The holiday-themed set of short plays is uneven, yet has its charms

By Rev. Adam McKinney on December 7, 2017

Successfully executing holiday humor is, to me, an almost impossible feat. You're basically given two options of approach: deliver the sort of corny, gentle, observational comedy about the rigors of holiday shopping and family interactions, or, you commit to subverting deeply ingrained traditions aiming to get laughs from audiences breathing a sigh of relief at the air being let out of an exuberantly self-important time of year. Yearly holiday specials on TV achieve the former, while movies like The Ice Harvest -- my favorite Christmas movie, and the late Harold Ramis' last great film -- achieve the latter, mining pitch black comedy out of the Yuletide season.

The Changing Scene Theatre Northwest's production of A Very Special Holiday Special plays like the middle ground between those two extremes, and it suffers a bit for its indecision and hesitant execution. Penned by Mark Harvey Levine, a playwright who specializes in short-form theater, the show is made up of seven comedic shorts that explore various aspects of the holidays. As with any collection of short pieces of entertainment, quality tends to vary. On the night that I attended, opening playlet "Oy Vey Maria" was the weakest of the evening, hurt by an overly broad premise (on the night of Jesus' birth, his guilt-inflicting Jewish grandmother shows up to give Mary a hard time) and some opening night jitters from the performers.

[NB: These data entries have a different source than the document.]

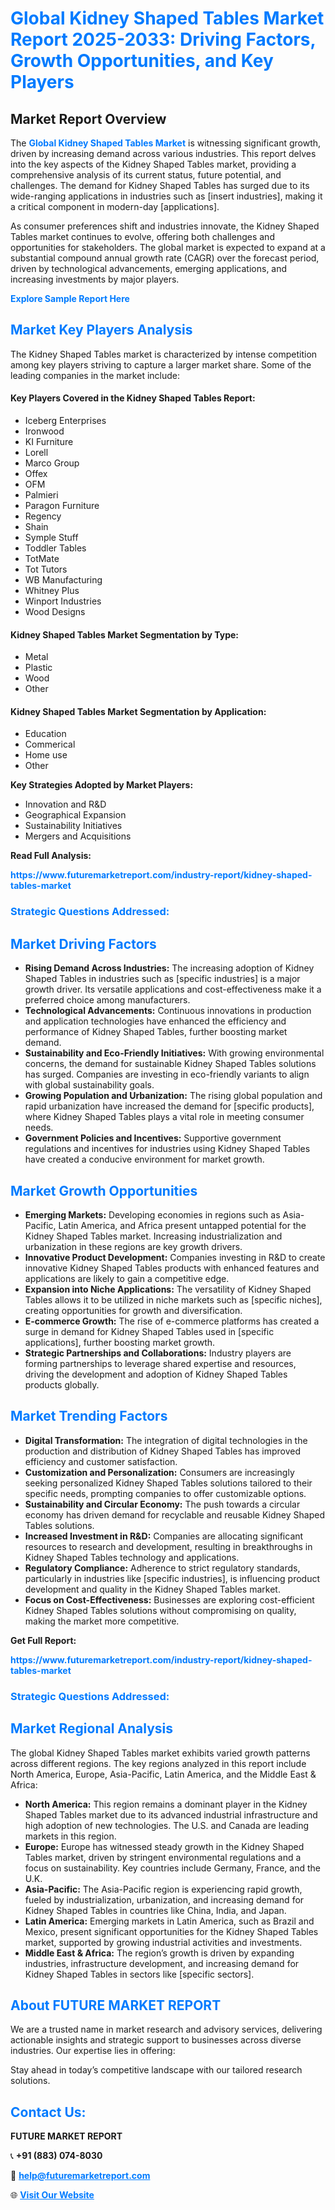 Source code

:<h1 style="color: #007BFF;">Global Kidney Shaped Tables Market Report 2025-2033: Driving Factors, Growth Opportunities, and Key Players</h1>

<section id="overview">
<h2>Market Report Overview</h2>
<p>The <a href="https://www.futuremarketreport.com/industry-report/kidney-shaped-tables-market" style="color: #007BFF; text-decoration: none;"><strong>Global Kidney Shaped Tables Market</strong></a> is witnessing significant growth, driven by increasing demand across various industries. This report delves into the key aspects of the Kidney Shaped Tables market, providing a comprehensive analysis of its current status, future potential, and challenges. The demand for Kidney Shaped Tables has surged due to its wide-ranging applications in industries such as [insert industries], making it a critical component in modern-day [applications].</p>
<p>As consumer preferences shift and industries innovate, the Kidney Shaped Tables market continues to evolve, offering both challenges and opportunities for stakeholders. The global market is expected to expand at a substantial compound annual growth rate (CAGR) over the forecast period, driven by technological advancements, emerging applications, and increasing investments by major players.</p>
</section>

<section id="overview">
<p><a href="https://www.futuremarketreport.com/request-sample/reportId=31727" style="color: #007BFF; text-decoration: none;"><strong>Explore Sample Report Here</strong></a></p>
</section>

<section id="key-players">
<h2 style="color: #007BFF;">Market Key Players Analysis</h2>
<p>The Kidney Shaped Tables market is characterized by intense competition among key players striving to capture a larger market share. Some of the leading companies in the market include:</p>
<h4>Key Players Covered in the Kidney Shaped Tables Report:</h4>
<ul><li>Iceberg Enterprises</li><li>Ironwood</li><li>KI Furniture</li><li>Lorell</li><li>Marco Group</li><li>Offex</li><li>OFM</li><li>Palmieri</li><li>Paragon Furniture</li><li>Regency</li><li>Shain</li><li>Symple Stuff</li><li>Toddler Tables</li><li>TotMate</li><li>Tot Tutors</li><li>WB Manufacturing</li><li>Whitney Plus</li><li>Winport Industries</li><li>Wood Designs</li></ul>
<h4>Kidney Shaped Tables Market Segmentation by Type:</h4>
<ul><li>Metal</li><li>Plastic</li><li>Wood</li><li>Other</li></ul>

<h4>Kidney Shaped Tables Market Segmentation by Application:</h4>
<ul><li>Education</li><li>Commerical</li><li>Home use</li><li>Other</li></ul>
<p><strong>Key Strategies Adopted by Market Players:</strong></p>
<ul>
<li>Innovation and R&D</li>
<li>Geographical Expansion</li>
<li>Sustainability Initiatives</li>
<li>Mergers and Acquisitions</li>
</ul>
</section>

<section>
<p><strong>Read Full Analysis: </strong></p><a href="https://www.futuremarketreport.com/industry-report/kidney-shaped-tables-market" style="color: #007BFF; text-decoration: none;"><strong>https://www.futuremarketreport.com/industry-report/kidney-shaped-tables-market</strong></a>
<h3 style="color: #007BFF;">Strategic Questions Addressed:</h3>
</section>

<section id="driving-factors">
<h2 style="color: #007BFF;">Market Driving Factors</h2>
<ul>
<li><strong>Rising Demand Across Industries:</strong> The increasing adoption of Kidney Shaped Tables in industries such as [specific industries] is a major growth driver. Its versatile applications and cost-effectiveness make it a preferred choice among manufacturers.</li>
<li><strong>Technological Advancements:</strong> Continuous innovations in production and application technologies have enhanced the efficiency and performance of Kidney Shaped Tables, further boosting market demand.</li>
<li><strong>Sustainability and Eco-Friendly Initiatives:</strong> With growing environmental concerns, the demand for sustainable Kidney Shaped Tables solutions has surged. Companies are investing in eco-friendly variants to align with global sustainability goals.</li>
<li><strong>Growing Population and Urbanization:</strong> The rising global population and rapid urbanization have increased the demand for [specific products], where Kidney Shaped Tables plays a vital role in meeting consumer needs.</li>
<li><strong>Government Policies and Incentives:</strong> Supportive government regulations and incentives for industries using Kidney Shaped Tables have created a conducive environment for market growth.</li>
</ul>
</section>

<section id="growth-opportunities">
<h2 style="color: #007BFF;">Market Growth Opportunities</h2>
<ul>
<li><strong>Emerging Markets:</strong> Developing economies in regions such as Asia-Pacific, Latin America, and Africa present untapped potential for the Kidney Shaped Tables market. Increasing industrialization and urbanization in these regions are key growth drivers.</li>
<li><strong>Innovative Product Development:</strong> Companies investing in R&D to create innovative Kidney Shaped Tables products with enhanced features and applications are likely to gain a competitive edge.</li>
<li><strong>Expansion into Niche Applications:</strong> The versatility of Kidney Shaped Tables allows it to be utilized in niche markets such as [specific niches], creating opportunities for growth and diversification.</li>
<li><strong>E-commerce Growth:</strong> The rise of e-commerce platforms has created a surge in demand for Kidney Shaped Tables used in [specific applications], further boosting market growth.</li>
<li><strong>Strategic Partnerships and Collaborations:</strong> Industry players are forming partnerships to leverage shared expertise and resources, driving the development and adoption of Kidney Shaped Tables products globally.</li>
</ul>
</section>

<section id="trending-factors">
<h2 style="color: #007BFF;">Market Trending Factors</h2>
<ul>
<li><strong>Digital Transformation:</strong> The integration of digital technologies in the production and distribution of Kidney Shaped Tables has improved efficiency and customer satisfaction.</li>
<li><strong>Customization and Personalization:</strong> Consumers are increasingly seeking personalized Kidney Shaped Tables solutions tailored to their specific needs, prompting companies to offer customizable options.</li>
<li><strong>Sustainability and Circular Economy:</strong> The push towards a circular economy has driven demand for recyclable and reusable Kidney Shaped Tables solutions.</li>
<li><strong>Increased Investment in R&D:</strong> Companies are allocating significant resources to research and development, resulting in breakthroughs in Kidney Shaped Tables technology and applications.</li>
<li><strong>Regulatory Compliance:</strong> Adherence to strict regulatory standards, particularly in industries like [specific industries], is influencing product development and quality in the Kidney Shaped Tables market.</li>
<li><strong>Focus on Cost-Effectiveness:</strong> Businesses are exploring cost-efficient Kidney Shaped Tables solutions without compromising on quality, making the market more competitive.</li>
</ul>
</section>

<section>
<p><strong>Get Full Report: </strong></p><a href="https://www.futuremarketreport.com/industry-report/kidney-shaped-tables-market" style="color: #007BFF; text-decoration: none;"><strong>https://www.futuremarketreport.com/industry-report/kidney-shaped-tables-market</strong></a>
<h3 style="color: #007BFF;">Strategic Questions Addressed:</h3>
</section>


<section id="regional-analysis">
<h2 style="color: #007BFF;">Market Regional Analysis</h2>
<p>The global Kidney Shaped Tables market exhibits varied growth patterns across different regions. The key regions analyzed in this report include North America, Europe, Asia-Pacific, Latin America, and the Middle East & Africa:</p>
<ul>
<li><strong>North America:</strong> This region remains a dominant player in the Kidney Shaped Tables market due to its advanced industrial infrastructure and high adoption of new technologies. The U.S. and Canada are leading markets in this region.</li>
<li><strong>Europe:</strong> Europe has witnessed steady growth in the Kidney Shaped Tables market, driven by stringent environmental regulations and a focus on sustainability. Key countries include Germany, France, and the U.K.</li>
<li><strong>Asia-Pacific:</strong> The Asia-Pacific region is experiencing rapid growth, fueled by industrialization, urbanization, and increasing demand for Kidney Shaped Tables in countries like China, India, and Japan.</li>
<li><strong>Latin America:</strong> Emerging markets in Latin America, such as Brazil and Mexico, present significant opportunities for the Kidney Shaped Tables market, supported by growing industrial activities and investments.</li>
<li><strong>Middle East & Africa:</strong> The region’s growth is driven by expanding industries, infrastructure development, and increasing demand for Kidney Shaped Tables in sectors like [specific sectors].</li>
</ul>
</section>

<footer>
<h2 style="color: #007BFF;">About FUTURE MARKET REPORT</h2>
<p>We are a trusted name in market research and advisory services, delivering actionable insights and strategic support to businesses across diverse industries. Our expertise lies in offering:</p>

<p>Stay ahead in today’s competitive landscape with our tailored research solutions.</p>

<h2 style="color: #007BFF;">Contact Us:</h2>
<p><strong>FUTURE MARKET REPORT</strong></p>
<p>📞 <strong>+91 (883) 074-8030</strong></p>
<p>📧 <strong><a href="mailto:help@futuremarketreport.com" style="color: #007BFF;">help@futuremarketreport.com</a></strong></p>
<p>🌐 <strong><a href="https://www.futuremarketreport.com/" style="color: #007BFF;">Visit Our Website</a></strong></p>
</footer>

While the rest of the production varies in quality, all of the shorts I saw did a fair shake better than that first one. Oddly enough, as a glib comedy, A Very Special Holiday Special fares best when it errs on the side of sincerity. The second short of the show, "Uncle Charlie Sings," explores the ramifications of an 8-year-old girl learning that Santa's not real; rather than leaning on the easy cringe humor of a kid's hopes being dashed on Christmas Eve, the short becomes unexpectedly touching as the titular Uncle Charlie teaches the girl about the true meaning of Christmas (and the value in lying about Santa).

Other highlights include "A Very Special Hanukkah Special," which sends up It's a Wonderful Life from the perspective of a Jewish man who gets more than he bargained for when he wishes for Hanukkah to be as hugely popular as Christmas; the melancholy "Best Present Ever," featuring a lonely woman celebrating Christmas with just her dog and cat to keep her company; and "Les Miserabelves," a wildly ambitious (and somewhat successful) parody of both Les Misérables and the oddly weighty and grotesque elements of old Rankin/Bass holiday specials.

Along the way, A Very Special Holiday Special is populated with a large ensemble cast of game performers: Curtis Beech, Larry Chandler, Julie Cole, Eric Cuestas-Thompson, Douglas Ernst, Betzy Miller, Karen Noyes, Chelsea Pedro, and Carol Wieltschnig. I especially enjoyed Miller's spirited, unreserved presence, particularly in her role of the energetic, selflessly sweet dog in "Best Present Ever." Like that dog, this show is all over the place, yet that nevertheless endears itself in its own shaggy way.